Lost cats, however, are not the true engine for this crisis. Owners who fail to spay or neuter their cats are. A single unfixed cat can produce generations of kittens, contributing to the vast number of cats that end up on the streets. My own neighborhood is living proof. Because one of my neighbors failed to spay their female cat, my street has become permanently overrun with stray cats who continue to reproduce and overwhelm the area.
But why exactly is the surplus of cats bad? Who wouldn’t want the streets to be filled with adorable creatures in what many people assume to be their “natural” environment?
I’ll tell you who: the birds.
Domestic cats are actually highly efficient predators. Descended from the carnivorous African wildcat, they have lost none of their instinct to hunt. Today, domestic cats are responsible for the deaths of an estimated 1.3 – 4 billion birds and 6.3 – 22.3 billion mammals annually, making them the single greatest source of bird and mammal mortality in the United States.
Although cats may be doing the hunting, it was humans who domesticated and introduced this invasive species to the United States. So when owners allow their cats to roam freely outdoors, they’re also enabling the destruction of wildlife.
However, it would be hypocritical if I didn’t acknowledge my own flaws as a fellow cat owner.

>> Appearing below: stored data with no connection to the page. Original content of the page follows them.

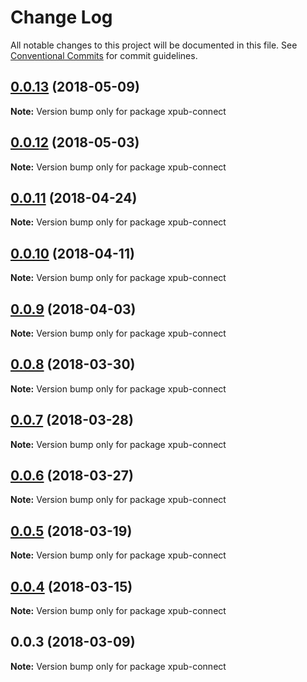 # Change Log

All notable changes to this project will be documented in this file.
See [Conventional Commits](https://conventionalcommits.org) for commit guidelines.

<a name="0.0.13"></a>
## [0.0.13](https://gitlab.coko.foundation/pubsweet/pubsweet/compare/xpub-connect@0.0.12...xpub-connect@0.0.13) (2018-05-09)




**Note:** Version bump only for package xpub-connect

<a name="0.0.12"></a>
## [0.0.12](https://gitlab.coko.foundation/pubsweet/pubsweet/compare/xpub-connect@0.0.11...xpub-connect@0.0.12) (2018-05-03)




**Note:** Version bump only for package xpub-connect

<a name="0.0.11"></a>
## [0.0.11](https://gitlab.coko.foundation/pubsweet/pubsweet/compare/xpub-connect@0.0.10...xpub-connect@0.0.11) (2018-04-24)




**Note:** Version bump only for package xpub-connect

<a name="0.0.10"></a>
## [0.0.10](https://gitlab.coko.foundation/pubsweet/pubsweet/compare/xpub-connect@0.0.9...xpub-connect@0.0.10) (2018-04-11)




**Note:** Version bump only for package xpub-connect

<a name="0.0.9"></a>
## [0.0.9](https://gitlab.coko.foundation/pubsweet/pubsweet/compare/xpub-connect@0.0.8...xpub-connect@0.0.9) (2018-04-03)




**Note:** Version bump only for package xpub-connect

<a name="0.0.8"></a>
## [0.0.8](https://gitlab.coko.foundation/pubsweet/pubsweet/compare/xpub-connect@0.0.7...xpub-connect@0.0.8) (2018-03-30)




**Note:** Version bump only for package xpub-connect

<a name="0.0.7"></a>
## [0.0.7](https://gitlab.coko.foundation/pubsweet/pubsweet/compare/xpub-connect@0.0.6...xpub-connect@0.0.7) (2018-03-28)




**Note:** Version bump only for package xpub-connect

<a name="0.0.6"></a>
## [0.0.6](https://gitlab.coko.foundation/pubsweet/pubsweet/compare/xpub-connect@0.0.5...xpub-connect@0.0.6) (2018-03-27)




**Note:** Version bump only for package xpub-connect

<a name="0.0.5"></a>
## [0.0.5](https://gitlab.coko.foundation/pubsweet/pubsweet/compare/xpub-connect@0.0.4...xpub-connect@0.0.5) (2018-03-19)




**Note:** Version bump only for package xpub-connect

<a name="0.0.4"></a>
## [0.0.4](https://gitlab.coko.foundation/pubsweet/pubsweet/compare/xpub-connect@0.0.3...xpub-connect@0.0.4) (2018-03-15)




**Note:** Version bump only for package xpub-connect

<a name="0.0.3"></a>

## 0.0.3 (2018-03-09)

**Note:** Version bump only for package xpub-connect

I, too, once allowed my cat to range freely outdoors. Yet, I often found myself having to dispose of the carcasses of birds, lizards, and other small insects that my cat would so graciously leave on my doormat.
Clearly, cats aren’t good for biodiversity. But we can’t blame them for their instinctive nature. It’s the responsibility of cat owners, like me, to ensure we aren’t releasing predators into environments that were not designed to sustain them.
Making sure we keep our cats indoors becomes even more important as we approach the winter season and temperatures begin to drop. While we may be able to pull out our winter wear and fire on our furnaces to keep warm, cats on the street are not extended this same luxury.
Cats must rely on their fur to protect themselves against the cold. However, they are not impenetrable, as temperatures below 45 degrees can become too cold for cats, allowing them to feel the effects of hypothermia and potentially fall prey to frostbite. Yet, stray cats have no secondary source of warmth, forced to suffer through freezing nights outside.
So, if you wouldn’t sleep outside in freezing weather, why should your cats have to?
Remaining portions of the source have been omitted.